_ASSIGNMENT_
Return the data below unchanged. Drop any pictures.

= = =

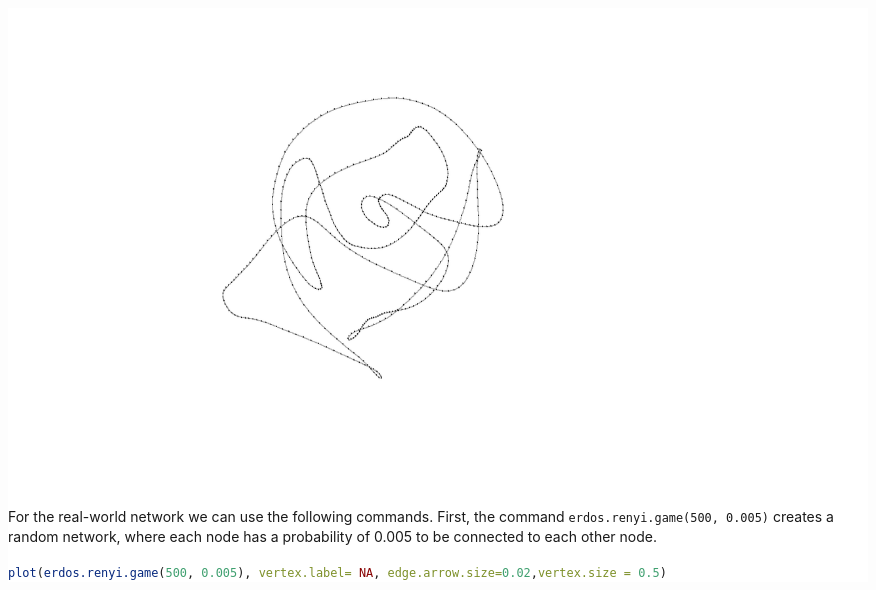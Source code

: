 <img src="ResearchTools_files/figure-html/unnamed-chunk-48-1.png" width="672" />

For the real-world network we can use the following commands. First, the command `erdos.renyi.game(500, 0.005)` creates a random network, where each node has a probability of 0.005 to be connected to each other node.  


```r
plot(erdos.renyi.game(500, 0.005), vertex.label= NA, edge.arrow.size=0.02,vertex.size = 0.5)
```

= = =

_ANSWER TO THE EXERCISE_
Source code

: <img src="ResearchTools_files/figure-html/unnamed-chunk-48-1.png" width="672" />

For the real-world network we can use the following commands. First, the command `erdos.renyi.game(500, 0.005)` creates a random network, where each node has a probability of 0.005 to be connected to each other node.  


```r
plot(erdos.renyi.game(500, 0.005), vertex.label= NA, edge.arrow.size=0.02,vertex.size = 0.5)
```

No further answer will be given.